Some of these positive responses have been from those who have decided not to join Greek life after listening to SNAPPED, which Taylor says is the ultimate goal of the podcast.
While she understands why people choose to participate in Greek life, Taylor firmly believes that Greek life as a system is flawed.
“Even for those people that think they might have a good experience [in a sorority] or have had a good experience, what’s more important to them?” Taylor said. “Their personal experience? Or the overall harm that these organizations cause?”
On her Instagram, Taylor brings awareness to the many injustices that surround Greek life, including those that she has not experienced personally.

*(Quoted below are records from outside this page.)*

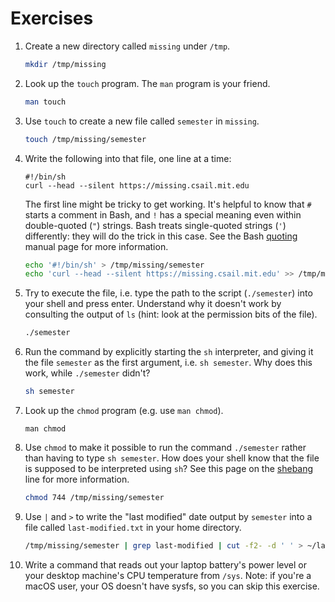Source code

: # Exercises

 1. Create a new directory called `missing` under `/tmp`.
	```sh
	mkdir /tmp/missing
	```
 1. Look up the `touch` program. The `man` program is your friend.
	```sh
	man touch
	```
 1. Use `touch` to create a new file called `semester` in `missing`.
	```sh
	touch /tmp/missing/semester
	```
 1. Write the following into that file, one line at a time:
    ```
    #!/bin/sh
    curl --head --silent https://missing.csail.mit.edu
    ```
    The first line might be tricky to get working. It's helpful to know that
    `#` starts a comment in Bash, and `!` has a special meaning even within
    double-quoted (`"`) strings. Bash treats single-quoted strings (`'`)
    differently: they will do the trick in this case. See the Bash
    [quoting](https://www.gnu.org/software/bash/manual/html_node/Quoting.html)
    manual page for more information.
	```sh
	echo '#!/bin/sh' > /tmp/missing/semester
	echo 'curl --head --silent https://missing.csail.mit.edu' >> /tmp/missing/semester
	```
 1. Try to execute the file, i.e. type the path to the script (`./semester`)
    into your shell and press enter. Understand why it doesn't work by
    consulting the output of `ls` (hint: look at the permission bits of the
    file).
	```sh
	./semester
	```
 1. Run the command by explicitly starting the `sh` interpreter, and giving it
    the file `semester` as the first argument, i.e. `sh semester`. Why does
    this work, while `./semester` didn't?
	```sh
	sh semester
	```
 1. Look up the `chmod` program (e.g. use `man chmod`).
	```
	man chmod
	```
 1. Use `chmod` to make it possible to run the command `./semester` rather than
    having to type `sh semester`. How does your shell know that the file is
    supposed to be interpreted using `sh`? See this page on the
    [shebang](https://en.wikipedia.org/wiki/Shebang_(Unix)) line for more
    information.
	```sh
	chmod 744 /tmp/missing/semester
	```
 1. Use `|` and `>` to write the "last modified" date output by
    `semester` into a file called `last-modified.txt` in your home
    directory.
	```sh
	/tmp/missing/semester | grep last-modified | cut -f2- -d ' ' > ~/last-modified.txt
	```
 1. Write a command that reads out your laptop battery's power level or your
    desktop machine's CPU temperature from `/sys`. Note: if you're a macOS
    user, your OS doesn't have sysfs, so you can skip this exercise.

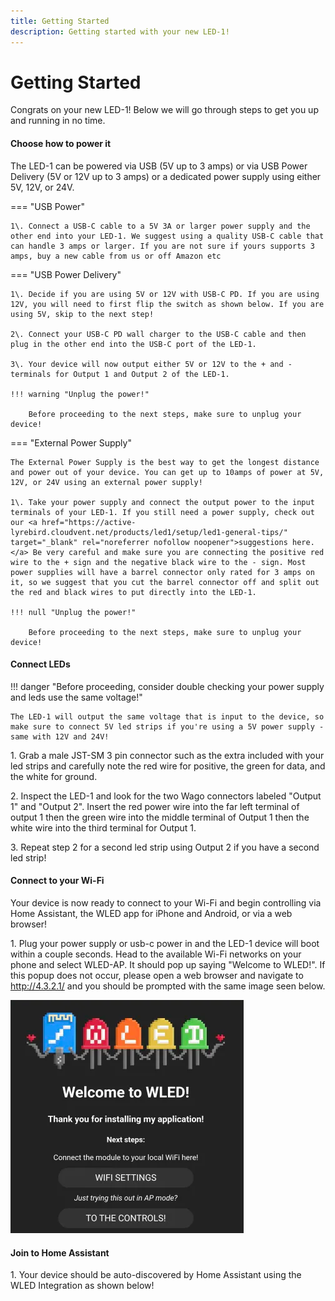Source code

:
 ```yaml
---
title: Getting Started
description: Getting started with your new LED-1!
---
```

# Getting Started

Congrats on your new LED-1! Below we will go through steps to get you up and running in no time.

#### Choose how to power it

The LED-1 can be powered via USB (5V up to 3 amps) or via USB Power Delivery (5V or 12V up to 3 amps) or a dedicated power supply using either 5V, 12V, or 24V.

=== "USB Power"

    1\. Connect a USB-C cable to a 5V 3A or larger power supply and the other end into your LED-1. We suggest using a quality USB-C cable that can handle 3 amps or larger. If you are not sure if yours supports 3 amps, buy a new cable from us or off Amazon etc

=== "USB Power Delivery"

    1\. Decide if you are using 5V or 12V with USB-C PD. If you are using 12V, you will need to first flip the switch as shown below. If you are using 5V, skip to the next step!

    2\. Connect your USB-C PD wall charger to the USB-C cable and then plug in the other end into the USB-C port of the LED-1.

    3\. Your device will now output either 5V or 12V to the + and - terminals for Output 1 and Output 2 of the LED-1.

    !!! warning "Unplug the power!"

        Before proceeding to the next steps, make sure to unplug your device!

=== "External Power Supply"

    The External Power Supply is the best way to get the longest distance and power out of your device. You can get up to 10amps of power at 5V, 12V, or 24V using an external power supply!

    1\. Take your power supply and connect the output power to the input terminals of your LED-1. If you still need a power supply, check out our <a href="https://active-lyrebird.cloudvent.net/products/led1/setup/led1-general-tips/" target="_blank" rel="noreferrer nofollow noopener">suggestions here.</a> Be very careful and make sure you are connecting the positive red wire to the + sign and the negative black wire to the - sign. Most power supplies will have a barrel connector only rated for 3 amps on it, so we suggest that you cut the barrel connector off and split out the red and black wires to put directly into the LED-1.

    !!! null "Unplug the power!"

        Before proceeding to the next steps, make sure to unplug your device!

#### Connect LEDs

!!! danger "Before proceeding, consider double checking your power supply and leds use the same voltage!"

    The LED-1 will output the same voltage that is input to the device, so make sure to connect 5V led strips if you're using a 5V power supply - same with 12V and 24V!

1\. Grab a male JST-SM 3 pin connector such as the extra included with your led strips and carefully note the red wire for positive, the green for data, and the white for ground.

2\. Inspect the LED-1 and look for the two Wago connectors labeled "Output 1" and "Output 2". Insert the red power wire into the far left terminal of output 1 then the green wire into the middle terminal of Output 1 then the white wire into the third terminal for Output 1.

3\. Repeat step 2 for a second led strip using Output 2 if you have a second led strip!

#### Connect to your Wi-Fi

Your device is now ready to connect to your Wi-Fi and begin controlling via Home Assistant, the WLED app for iPhone and Android, or via a web browser!

1\. Plug your power supply or usb-c power in and the LED-1 device will boot within a couple seconds. Head to the available Wi-Fi networks on your phone and select WLED-AP. It should pop up saying "Welcome to WLED!". If this popup does not occur, please open a web browser and navigate to http://4.3.2.1/ and you should be prompted with the same image seen below.

![](assets/led-1-getting-started-pic-1.png)

#### Join to Home Assistant

1\. Your device should be auto-discovered by Home Assistant using the WLED Integration as shown below!

&nbsp;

At many schools across the country, initiatives have been put in place to educate members of Greek life and hopefully reform this prejudiced system. Taylor, however, believes the only real solution is to abolish Greek life entirely.
“I think [Greek life] needs to be overthrown and built from the ground up,” Taylor said. “No matter how many diversity chairs or workshops there are, these organizations are built on sexism, racism and classism.”
Five episodes of SNAPPED are currently available on Spotify and Apple Podcasts, and the final installment will be released in early August. A Q&A episode will come out following episode six.
Taylor hopes to continue with SNAPPED in the future and plans on releasing a second season. This season will likely feature the stories of individuals who were also failed by the Greek system, as well as interviews with some of Taylor’s friends who played a role in her journey with Greek life.